If I remember correctly its primary role is as a tank killer.
That's what it was originally designed for, but it's used primarily for CAS now. It changed roles, and it's much better for its new purpose. Anybody who talks shit about the A-10 by saying it's not good against modern tanks is missing the point.
Bullets themselves may be cheap, but maintaining an entire aircraft platform isn't. It is more efficient to fire a single missile from a multipurpose aircraft to get the job done.
Um, you still have to maintain that multipurpose aircraft, too, and it costs WAAAAAAY more to keep up than the A-10. Additionally, missiles and bombs have a huge blast radius, and they will never be able to do exactly what the A-10 can do with its gun.
The A-10 is not a viable option in a modern networked and defended airspace scenario. Iraqi SAMs were shooting them down in Desert Storm 25 years ago. If the airspace is not contested or seriously defended an AC-130 can loiter longer and deliver more ordinance. The A-10 is obsolete, and keeping it around is a waste of money that should be spent equipping more squadrons with F-35s.
Except not every situation is a modern networked and defended airspace. Against lower-tech targets (which is how we spend most of our time fighting these days), the A-10 is still dirt cheap and supremely effective. The F-35 is not ready to take over CAS...when it is, then we can talk about getting rid of the A-10. And please don't even begin to compare the money between the two planes, as if cutting the A-10 is actually going to make a difference in the defense budget and get us significantly more of those oh-so-desperately needed F-35s. At the moment, we only need them if we get rid of the A-10! Yes, if we go up against Russia, the A-10 will have limited effectiveness, and we should be working on a replacement...but we don't have it yet. Don't sell the car for gas money.

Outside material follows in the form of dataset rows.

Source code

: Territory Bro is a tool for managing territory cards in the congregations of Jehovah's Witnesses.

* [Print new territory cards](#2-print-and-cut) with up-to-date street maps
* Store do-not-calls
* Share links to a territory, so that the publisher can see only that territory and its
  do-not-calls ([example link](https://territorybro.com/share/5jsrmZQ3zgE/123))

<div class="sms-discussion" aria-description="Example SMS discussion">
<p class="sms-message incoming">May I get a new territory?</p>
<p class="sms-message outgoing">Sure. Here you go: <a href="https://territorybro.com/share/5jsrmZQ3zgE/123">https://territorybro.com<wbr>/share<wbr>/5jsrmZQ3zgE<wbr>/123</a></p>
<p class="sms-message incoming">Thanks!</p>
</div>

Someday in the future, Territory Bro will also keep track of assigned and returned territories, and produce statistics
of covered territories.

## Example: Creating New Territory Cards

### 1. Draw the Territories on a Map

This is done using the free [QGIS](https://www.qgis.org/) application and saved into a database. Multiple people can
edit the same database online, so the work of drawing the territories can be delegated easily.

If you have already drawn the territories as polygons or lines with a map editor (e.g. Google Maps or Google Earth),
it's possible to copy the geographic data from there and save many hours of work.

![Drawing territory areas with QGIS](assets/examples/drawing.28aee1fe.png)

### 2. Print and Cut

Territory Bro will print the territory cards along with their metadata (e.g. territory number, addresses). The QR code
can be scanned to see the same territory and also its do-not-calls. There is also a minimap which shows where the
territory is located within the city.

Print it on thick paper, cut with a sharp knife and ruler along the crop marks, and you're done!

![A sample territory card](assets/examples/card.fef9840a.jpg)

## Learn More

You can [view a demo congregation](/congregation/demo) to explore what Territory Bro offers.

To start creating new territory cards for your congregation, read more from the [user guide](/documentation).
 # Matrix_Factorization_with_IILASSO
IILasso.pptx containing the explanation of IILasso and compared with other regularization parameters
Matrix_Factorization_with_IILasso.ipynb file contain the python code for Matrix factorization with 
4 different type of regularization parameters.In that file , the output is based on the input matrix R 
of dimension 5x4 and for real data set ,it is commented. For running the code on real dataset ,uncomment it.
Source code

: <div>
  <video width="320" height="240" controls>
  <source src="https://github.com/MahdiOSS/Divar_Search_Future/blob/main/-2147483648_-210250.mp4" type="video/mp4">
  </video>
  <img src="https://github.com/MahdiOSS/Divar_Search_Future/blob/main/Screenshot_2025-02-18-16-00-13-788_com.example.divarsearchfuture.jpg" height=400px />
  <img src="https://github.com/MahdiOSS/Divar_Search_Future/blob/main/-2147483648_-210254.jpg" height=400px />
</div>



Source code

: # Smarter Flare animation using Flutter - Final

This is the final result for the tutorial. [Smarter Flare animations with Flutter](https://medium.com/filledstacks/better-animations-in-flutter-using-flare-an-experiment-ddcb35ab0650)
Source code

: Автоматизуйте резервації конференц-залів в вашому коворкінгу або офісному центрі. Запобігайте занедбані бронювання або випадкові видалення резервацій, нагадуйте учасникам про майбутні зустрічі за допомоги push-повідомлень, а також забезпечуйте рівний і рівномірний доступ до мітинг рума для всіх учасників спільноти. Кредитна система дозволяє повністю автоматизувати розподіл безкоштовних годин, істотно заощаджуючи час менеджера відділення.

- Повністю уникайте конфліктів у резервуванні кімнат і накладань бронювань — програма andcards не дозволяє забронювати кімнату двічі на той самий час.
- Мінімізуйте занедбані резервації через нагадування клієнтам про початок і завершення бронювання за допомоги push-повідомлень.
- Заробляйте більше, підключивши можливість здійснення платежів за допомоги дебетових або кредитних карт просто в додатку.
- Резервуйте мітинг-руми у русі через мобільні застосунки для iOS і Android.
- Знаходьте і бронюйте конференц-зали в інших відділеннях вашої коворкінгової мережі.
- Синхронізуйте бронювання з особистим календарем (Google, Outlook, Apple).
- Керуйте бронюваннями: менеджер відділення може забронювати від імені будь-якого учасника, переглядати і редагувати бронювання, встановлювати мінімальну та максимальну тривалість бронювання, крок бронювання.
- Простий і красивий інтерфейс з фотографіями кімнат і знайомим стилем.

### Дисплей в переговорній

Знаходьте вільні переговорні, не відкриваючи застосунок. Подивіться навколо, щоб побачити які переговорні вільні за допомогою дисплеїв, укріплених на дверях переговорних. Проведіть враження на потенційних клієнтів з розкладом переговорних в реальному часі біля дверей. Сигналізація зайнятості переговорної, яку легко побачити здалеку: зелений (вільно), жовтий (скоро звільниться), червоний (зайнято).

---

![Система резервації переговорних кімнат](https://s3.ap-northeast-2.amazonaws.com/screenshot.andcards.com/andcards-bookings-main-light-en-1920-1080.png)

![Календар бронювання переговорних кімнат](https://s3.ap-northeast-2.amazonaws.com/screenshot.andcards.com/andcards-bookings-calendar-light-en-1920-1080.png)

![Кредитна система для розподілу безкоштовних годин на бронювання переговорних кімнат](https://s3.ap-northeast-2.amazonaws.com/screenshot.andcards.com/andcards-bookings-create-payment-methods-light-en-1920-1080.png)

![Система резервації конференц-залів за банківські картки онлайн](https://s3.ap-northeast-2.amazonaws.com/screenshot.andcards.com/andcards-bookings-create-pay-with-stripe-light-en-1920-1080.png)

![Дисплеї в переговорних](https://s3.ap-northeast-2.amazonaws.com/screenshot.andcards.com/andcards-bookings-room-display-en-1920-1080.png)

To me everyone who needs support on the battlefield want to keep it and everyone who buys new military hardware or trims budgets wants it gone
That's a pretty easy choice to me, and it should be to any leader. Veteran lives should not be for sale. If we cut the A-10 now before its replacement is ready, we will be trading soldiers' lives for a few billion dollars. And we won't even end up saving money, because losing the A-10 would presumably ramp up production of the wonky and fantastically expensive F-35. The only budget those people are worried about is their own.